In the second reinvention of the Web, the Web offered services that were not part of the mainline business of a university or company. UPS for example, now offers a variety of secure e-mail delivery services. These are services that did not exist before the Web and could not reasonably exist without it—or something like it. How should universities participate in this second reinvention of the Web? That will be left for you to ponder, but universities must be part of this new wave.
Some Evolutionary Signs
We will not make the leap to the Web of the future in one giant step. There are already evolutionary signs of what is to come, if we are able to read them correctly. But we should be careful. Some of the most wonderful developments are actually dinosaurs that will not in fact make it to the future.
One evolutionary sign is a phone by BellSouth. This is a regular cordless phone, but when it is moved too far away from its base station it becomes a cellular phone. In the future, all intelligent devices will be wireless but will choose the most economical way to be so, just like this phone. The Seiko Message Watch has its own phone number and Internet Protocol (IP) address and can monitor news, sports, weather, stocks, or whatever you'd like.
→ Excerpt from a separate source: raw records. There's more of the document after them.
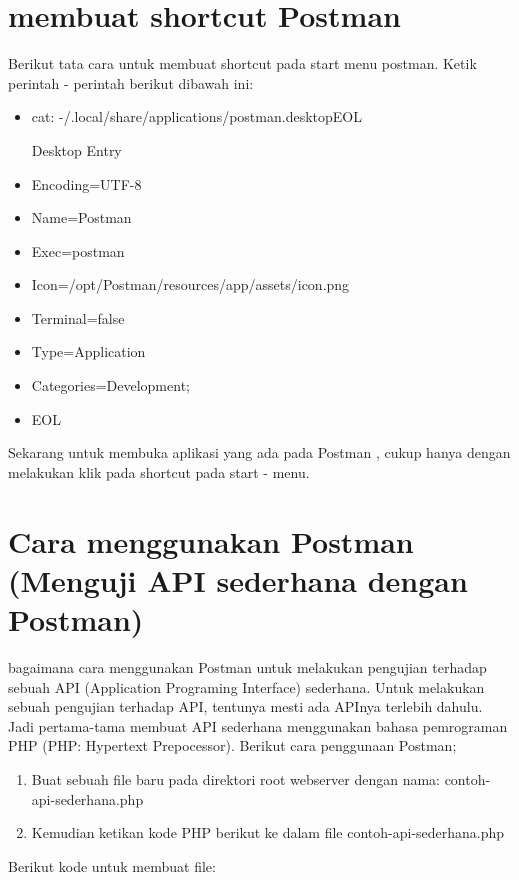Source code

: \documentclass[12pt,a4paper]{article}
\begin{document}
\section{membuat shortcut Postman}
Berikut tata cara untuk membuat shortcut pada start menu postman.  Ketik perintah - perintah berikut dibawah ini:
\begin{itemize}
\item cat: -/.local/share/applications/postman.desktopEOL
\item [Desktop Entry]
\item Encoding=UTF-8
\item Name=Postman
\item Exec=postman
\item Icon=/opt/Postman/resources/app/assets/icon.png
\item Terminal=false
\item Type=Application
\item Categories=Development;
 \item EOL
\end{itemize}


Sekarang untuk membuka aplikasi yang ada pada Postman , cukup hanya dengan melakukan klik pada shortcut pada start - menu. 

\section{Cara menggunakan Postman (Menguji API sederhana dengan Postman)}
bagaimana cara menggunakan Postman untuk melakukan pengujian terhadap sebuah API (Application Programing Interface) sederhana.
Untuk melakukan sebuah pengujian terhadap API, tentunya mesti ada APInya terlebih dahulu. Jadi pertama-tama membuat API sederhana menggunakan bahasa pemrograman PHP (PHP: Hypertext Prepocessor).
Berikut cara penggunaan Postman; 
\begin{enumerate}
\item Buat sebuah file baru pada direktori root webserver dengan nama: contoh-api-sederhana.php 
\item Kemudian ketikan kode PHP berikut ke dalam file contoh-api-sederhana.php
\end{enumerate}
 Berikut kode untuk membuat file:
\end{document}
It is a tiny, wireless, low-powered, specialized, intelligent device that takes care of itself—all characteristics of the devices we will use in the future.
The Cross Pad, from A. T. Cross Company, uses as its input device a pad on which you place a piece of paper. You write on the piece of paper, and the pad converts your writing to digital ink or attempts handwriting recognition. Like devices of the future, this is a specialized intelligent device that uses something you use every day (a piece of paper) as its input device. Unfortunately, you need the pad to interpret what you write. A similar device in the design stage at Carnegie Mellon University eliminates the pad. In fact it lets you draw 3-D objects in the air.
The Toshiba Tecra 8000 laptop has everything you could wish for. It is fast. It has tons of memory. It has a scanner. It has a camera. Its screen measures more than 14 inches diagonally. Its battery lasts for seven hours. But it is a mature technology, and mature technologies, like dinosaurs, get replaced. Of course anyone would be happy to have this laptop today. Even though it is definitely a dinosaur, it is the very best dinosaur there is, and the critters that are evolutionarily superior to dinosaurs have yet to appear. But they soon will, and we need to prepare for their arrival.
In 1965 Gordon Moore suggested, in what's known as Moore's law, that the density of transistors on a chip would double every eighteen to twenty-four months. This implied that the cost per transistor should halve every eighteen to twenty-four months. For over three decades, Moore's law has proved remarkably accurate, but during that entire period many have predicted that the trend could not continue. They said that, in effect, Moore's law would be repealed when doubling the density of transistors on a chip became impossible.
In fact it appears that Moore's Law has been repealed—not because the density of transistors has failed to keep up with it but because developments are moving faster than Moore had imagined, due to unpredicted technological advances. Intel, for example, has found a way to store two bits per transistor and thinks it may be able to store four bits on a transistor. This will immediately double or quadruple the effective density of transistors and cut the cost of a memory chip by a factor of two or four. IBM has found a way to use copper instead of aluminum wiring on a chip, making chips 40 percent faster, smaller, and cheaper. One advance after another has continued to accelerate Moore's law, pushing this doubling time frame toward twelve or even nine months.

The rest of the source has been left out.